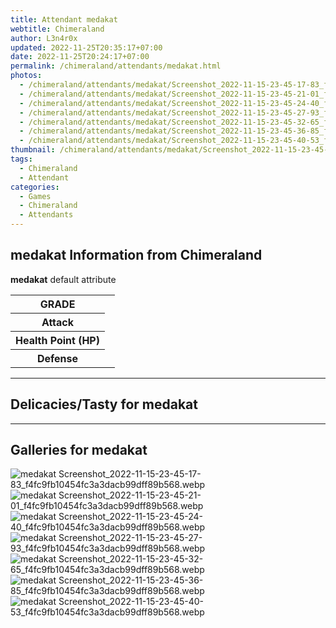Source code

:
 ```yaml
---
title: Attendant medakat
webtitle: Chimeraland
author: L3n4r0x
updated: 2022-11-25T20:35:17+07:00
date: 2022-11-25T20:24:17+07:00
permalink: /chimeraland/attendants/medakat.html
photos:
  - /chimeraland/attendants/medakat/Screenshot_2022-11-15-23-45-17-83_f4fc9fb10454fc3a3dacb99dff89b568.webp
  - /chimeraland/attendants/medakat/Screenshot_2022-11-15-23-45-21-01_f4fc9fb10454fc3a3dacb99dff89b568.webp
  - /chimeraland/attendants/medakat/Screenshot_2022-11-15-23-45-24-40_f4fc9fb10454fc3a3dacb99dff89b568.webp
  - /chimeraland/attendants/medakat/Screenshot_2022-11-15-23-45-27-93_f4fc9fb10454fc3a3dacb99dff89b568.webp
  - /chimeraland/attendants/medakat/Screenshot_2022-11-15-23-45-32-65_f4fc9fb10454fc3a3dacb99dff89b568.webp
  - /chimeraland/attendants/medakat/Screenshot_2022-11-15-23-45-36-85_f4fc9fb10454fc3a3dacb99dff89b568.webp
  - /chimeraland/attendants/medakat/Screenshot_2022-11-15-23-45-40-53_f4fc9fb10454fc3a3dacb99dff89b568.webp
thumbnail: /chimeraland/attendants/medakat/Screenshot_2022-11-15-23-45-17-83_f4fc9fb10454fc3a3dacb99dff89b568.webp
tags:
  - Chimeraland
  - Attendant
categories:
  - Games
  - Chimeraland
  - Attendants
---
```


<section id="bootstrap-wrapper"><link rel="stylesheet" href="https://rawcdn.githack.com/dimaslanjaka/Web-Manajemen/0c3b5aa1813bd4abcd2c11bf3e37928b15c28664/css/bootstrap-5-3-0-alpha3-wrapper.css"/><h2 id="attribute">medakat Information from Chimeraland</h2><p><b>medakat</b> default attribute <table><tr><th>GRADE</th><td></td></tr><tr><th>Attack</th><td></td></tr><tr><th>Health Point (HP)</th><td></td></tr><tr><th>Defense</th><td></td></tr></table></p><hr/><h2 id="delicacies">Delicacies/Tasty for medakat</h2><div class="text-white bg-dark"></div><hr/><div id="gallery"><h2>Galleries for medakat</h2><div class="row"><div class="col-lg-6 col-12"><img src="/chimeraland/attendants/medakat/Screenshot_2022-11-15-23-45-17-83_f4fc9fb10454fc3a3dacb99dff89b568.webp" alt="medakat Screenshot_2022-11-15-23-45-17-83_f4fc9fb10454fc3a3dacb99dff89b568.webp"/></div><div class="col-lg-6 col-12"><img src="/chimeraland/attendants/medakat/Screenshot_2022-11-15-23-45-21-01_f4fc9fb10454fc3a3dacb99dff89b568.webp" alt="medakat Screenshot_2022-11-15-23-45-21-01_f4fc9fb10454fc3a3dacb99dff89b568.webp"/></div><div class="col-lg-6 col-12"><img src="/chimeraland/attendants/medakat/Screenshot_2022-11-15-23-45-24-40_f4fc9fb10454fc3a3dacb99dff89b568.webp" alt="medakat Screenshot_2022-11-15-23-45-24-40_f4fc9fb10454fc3a3dacb99dff89b568.webp"/></div><div class="col-lg-6 col-12"><img src="/chimeraland/attendants/medakat/Screenshot_2022-11-15-23-45-27-93_f4fc9fb10454fc3a3dacb99dff89b568.webp" alt="medakat Screenshot_2022-11-15-23-45-27-93_f4fc9fb10454fc3a3dacb99dff89b568.webp"/></div><div class="col-lg-6 col-12"><img src="/chimeraland/attendants/medakat/Screenshot_2022-11-15-23-45-32-65_f4fc9fb10454fc3a3dacb99dff89b568.webp" alt="medakat Screenshot_2022-11-15-23-45-32-65_f4fc9fb10454fc3a3dacb99dff89b568.webp"/></div><div class="col-lg-6 col-12"><img src="/chimeraland/attendants/medakat/Screenshot_2022-11-15-23-45-36-85_f4fc9fb10454fc3a3dacb99dff89b568.webp" alt="medakat Screenshot_2022-11-15-23-45-36-85_f4fc9fb10454fc3a3dacb99dff89b568.webp"/></div><div class="col-lg-6 col-12"><img src="/chimeraland/attendants/medakat/Screenshot_2022-11-15-23-45-40-53_f4fc9fb10454fc3a3dacb99dff89b568.webp" alt="medakat Screenshot_2022-11-15-23-45-40-53_f4fc9fb10454fc3a3dacb99dff89b568.webp"/></div></div></div></section>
- - - -
Exercise objective – The entries above, every one of them, should be retyped exactly, with no pictures carried over.

Answer to the problem –
Source code

:
 ```yaml
---
title: Attendant medakat
webtitle: Chimeraland
author: L3n4r0x
updated: 2022-11-25T20:35:17+07:00
date: 2022-11-25T20:24:17+07:00
permalink: /chimeraland/attendants/medakat.html
photos:
  - /chimeraland/attendants/medakat/Screenshot_2022-11-15-23-45-17-83_f4fc9fb10454fc3a3dacb99dff89b568.webp
  - /chimeraland/attendants/medakat/Screenshot_2022-11-15-23-45-21-01_f4fc9fb10454fc3a3dacb99dff89b568.webp
  - /chimeraland/attendants/medakat/Screenshot_2022-11-15-23-45-24-40_f4fc9fb10454fc3a3dacb99dff89b568.webp
  - /chimeraland/attendants/medakat/Screenshot_2022-11-15-23-45-27-93_f4fc9fb10454fc3a3dacb99dff89b568.webp
  - /chimeraland/attendants/medakat/Screenshot_2022-11-15-23-45-32-65_f4fc9fb10454fc3a3dacb99dff89b568.webp
  - /chimeraland/attendants/medakat/Screenshot_2022-11-15-23-45-36-85_f4fc9fb10454fc3a3dacb99dff89b568.webp
  - /chimeraland/attendants/medakat/Screenshot_2022-11-15-23-45-40-53_f4fc9fb10454fc3a3dacb99dff89b568.webp
thumbnail: /chimeraland/attendants/medakat/Screenshot_2022-11-15-23-45-17-83_f4fc9fb10454fc3a3dacb99dff89b568.webp
tags:
  - Chimeraland
  - Attendant
categories:
  - Games
  - Chimeraland
  - Attendants
---
```


<section id="bootstrap-wrapper"><link rel="stylesheet" href="https://rawcdn.githack.com/dimaslanjaka/Web-Manajemen/0c3b5aa1813bd4abcd2c11bf3e37928b15c28664/css/bootstrap-5-3-0-alpha3-wrapper.css"/><h2 id="attribute">medakat Information from Chimeraland</h2><p><b>medakat</b> default attribute <table><tr><th>GRADE</th><td></td></tr><tr><th>Attack</th><td></td></tr><tr><th>Health Point (HP)</th><td></td></tr><tr><th>Defense</th><td></td></tr></table></p><hr/><h2 id="delicacies">Delicacies/Tasty for medakat</h2><div class="text-white bg-dark"></div><hr/><div id="gallery"><h2>Galleries for medakat</h2><div class="row"><div class="col-lg-6 col-12"><img src="/chimeraland/attendants/medakat/Screenshot_2022-11-15-23-45-17-83_f4fc9fb10454fc3a3dacb99dff89b568.webp" alt="medakat Screenshot_2022-11-15-23-45-17-83_f4fc9fb10454fc3a3dacb99dff89b568.webp"/></div><div class="col-lg-6 col-12"><img src="/chimeraland/attendants/medakat/Screenshot_2022-11-15-23-45-21-01_f4fc9fb10454fc3a3dacb99dff89b568.webp" alt="medakat Screenshot_2022-11-15-23-45-21-01_f4fc9fb10454fc3a3dacb99dff89b568.webp"/></div><div class="col-lg-6 col-12"><img src="/chimeraland/attendants/medakat/Screenshot_2022-11-15-23-45-24-40_f4fc9fb10454fc3a3dacb99dff89b568.webp" alt="medakat Screenshot_2022-11-15-23-45-24-40_f4fc9fb10454fc3a3dacb99dff89b568.webp"/></div><div class="col-lg-6 col-12"><img src="/chimeraland/attendants/medakat/Screenshot_2022-11-15-23-45-27-93_f4fc9fb10454fc3a3dacb99dff89b568.webp" alt="medakat Screenshot_2022-11-15-23-45-27-93_f4fc9fb10454fc3a3dacb99dff89b568.webp"/></div><div class="col-lg-6 col-12"><img src="/chimeraland/attendants/medakat/Screenshot_2022-11-15-23-45-32-65_f4fc9fb10454fc3a3dacb99dff89b568.webp" alt="medakat Screenshot_2022-11-15-23-45-32-65_f4fc9fb10454fc3a3dacb99dff89b568.webp"/></div><div class="col-lg-6 col-12"><img src="/chimeraland/attendants/medakat/Screenshot_2022-11-15-23-45-36-85_f4fc9fb10454fc3a3dacb99dff89b568.webp" alt="medakat Screenshot_2022-11-15-23-45-36-85_f4fc9fb10454fc3a3dacb99dff89b568.webp"/></div><div class="col-lg-6 col-12"><img src="/chimeraland/attendants/medakat/Screenshot_2022-11-15-23-45-40-53_f4fc9fb10454fc3a3dacb99dff89b568.webp" alt="medakat Screenshot_2022-11-15-23-45-40-53_f4fc9fb10454fc3a3dacb99dff89b568.webp"/></div></div></div></section>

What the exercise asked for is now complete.